▶ _WORK TO COMPLETE_: Verbatim copy without pictures. Please print every entry as it stands.

....

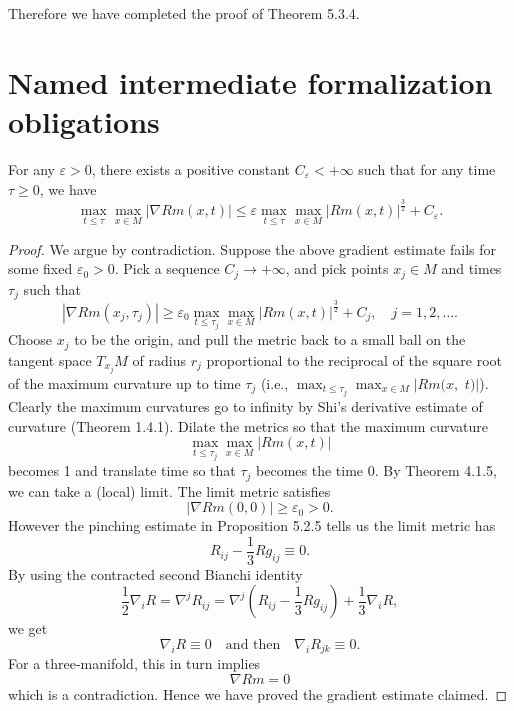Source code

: Therefore we have completed the proof of Theorem 5.3.4.
\endproof


\newpage

\section{Named intermediate formalization obligations}

\begin{lemma}
  \label{lem:cz-three-dimensional-pinching-curvature-gradient}
For any $\varepsilon>0$, there exists a positive
constant $C_\varepsilon<+\infty$ such that for any time $\tau\ge
0$, we have
$$
\max_{t\le\tau}\max_{x\in M}|\nabla Rm(x,t)| \le \varepsilon
\max_{t\le\tau}\max_{x\in M}|Rm(x,t)|^\frac{3}{2}+C_\varepsilon.
$$

\end{lemma}
\begin{proof}
We argue by contradiction. Suppose the above gradient estimate
fails for some fixed $\varepsilon_0>0$. Pick a sequence
$C_j\rightarrow+\infty$, and pick points $x_j\in M$ and times
$\tau_j$ such that
$$
|\nabla Rm(x_j,\tau_j)|\ge\varepsilon_0\max_{t\le\tau_j}
\max_{x\in M}|Rm(x,t)|^\frac{3}{2}+C_j,\quad j=1,2,\ldots.
$$
Choose $x_j$ to be the origin, and pull the metric back to a small
ball on the tangent space $T_{x_j}M$ of radius $r_j$ proportional
to the reciprocal of the square root of the maximum curvature up
to time $\tau_j$ (i.e., $\max_{t\le\tau_j}\max_{x\in M}|Rm(x,$
$t)|$). Clearly the maximum curvatures go to infinity by Shi's
derivative estimate of curvature (Theorem 1.4.1). Dilate the
metrics so that the maximum curvature
$$
\max_{t\le\tau_j}\max_{x\in M}|Rm(x,t)|
$$
becomes 1 and translate time so that $\tau_j$ becomes the time 0.
By Theorem 4.1.5, we can take a (local) limit. The limit metric
satisfies
$$
|\nabla Rm(0,0)|\ge \varepsilon_0>0.
$$
However the pinching estimate in Proposition 5.2.5 tells us the
limit metric has
$$
R_{ij}-\frac{1}{3}Rg_{ij}\equiv 0.
$$
By using the contracted second Bianchi identity
$$
\frac{1}{2}\nabla_iR =\nabla^jR_{ij}
=\nabla^j\left(R_{ij}-\frac{1}{3}Rg_{ij}\right)+\frac{1}{3}\nabla_iR,
$$
we get
$$
\nabla_iR\equiv0\quad \text{and then}\quad \nabla_iR_{jk}\equiv0.
$$
For a three-manifold, this in turn implies
$$
\nabla Rm=0
$$
which is a contradiction. Hence we have proved the gradient
estimate claimed.

\end{proof}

....

▶ _OUTPUT_:
Source code

: Therefore we have completed the proof of Theorem 5.3.4.
\endproof


\newpage

\section{Named intermediate formalization obligations}

\begin{lemma}
  \label{lem:cz-three-dimensional-pinching-curvature-gradient}
For any $\varepsilon>0$, there exists a positive
constant $C_\varepsilon<+\infty$ such that for any time $\tau\ge
0$, we have
$$
\max_{t\le\tau}\max_{x\in M}|\nabla Rm(x,t)| \le \varepsilon
\max_{t\le\tau}\max_{x\in M}|Rm(x,t)|^\frac{3}{2}+C_\varepsilon.
$$

\end{lemma}
\begin{proof}
We argue by contradiction. Suppose the above gradient estimate
fails for some fixed $\varepsilon_0>0$. Pick a sequence
$C_j\rightarrow+\infty$, and pick points $x_j\in M$ and times
$\tau_j$ such that
$$
|\nabla Rm(x_j,\tau_j)|\ge\varepsilon_0\max_{t\le\tau_j}
\max_{x\in M}|Rm(x,t)|^\frac{3}{2}+C_j,\quad j=1,2,\ldots.
$$
Choose $x_j$ to be the origin, and pull the metric back to a small
ball on the tangent space $T_{x_j}M$ of radius $r_j$ proportional
to the reciprocal of the square root of the maximum curvature up
to time $\tau_j$ (i.e., $\max_{t\le\tau_j}\max_{x\in M}|Rm(x,$
$t)|$). Clearly the maximum curvatures go to infinity by Shi's
derivative estimate of curvature (Theorem 1.4.1). Dilate the
metrics so that the maximum curvature
$$
\max_{t\le\tau_j}\max_{x\in M}|Rm(x,t)|
$$
becomes 1 and translate time so that $\tau_j$ becomes the time 0.
By Theorem 4.1.5, we can take a (local) limit. The limit metric
satisfies
$$
|\nabla Rm(0,0)|\ge \varepsilon_0>0.
$$
However the pinching estimate in Proposition 5.2.5 tells us the
limit metric has
$$
R_{ij}-\frac{1}{3}Rg_{ij}\equiv 0.
$$
By using the contracted second Bianchi identity
$$
\frac{1}{2}\nabla_iR =\nabla^jR_{ij}
=\nabla^j\left(R_{ij}-\frac{1}{3}Rg_{ij}\right)+\frac{1}{3}\nabla_iR,
$$
we get
$$
\nabla_iR\equiv0\quad \text{and then}\quad \nabla_iR_{jk}\equiv0.
$$
For a three-manifold, this in turn implies
$$
\nabla Rm=0
$$
which is a contradiction. Hence we have proved the gradient
estimate claimed.

\end{proof}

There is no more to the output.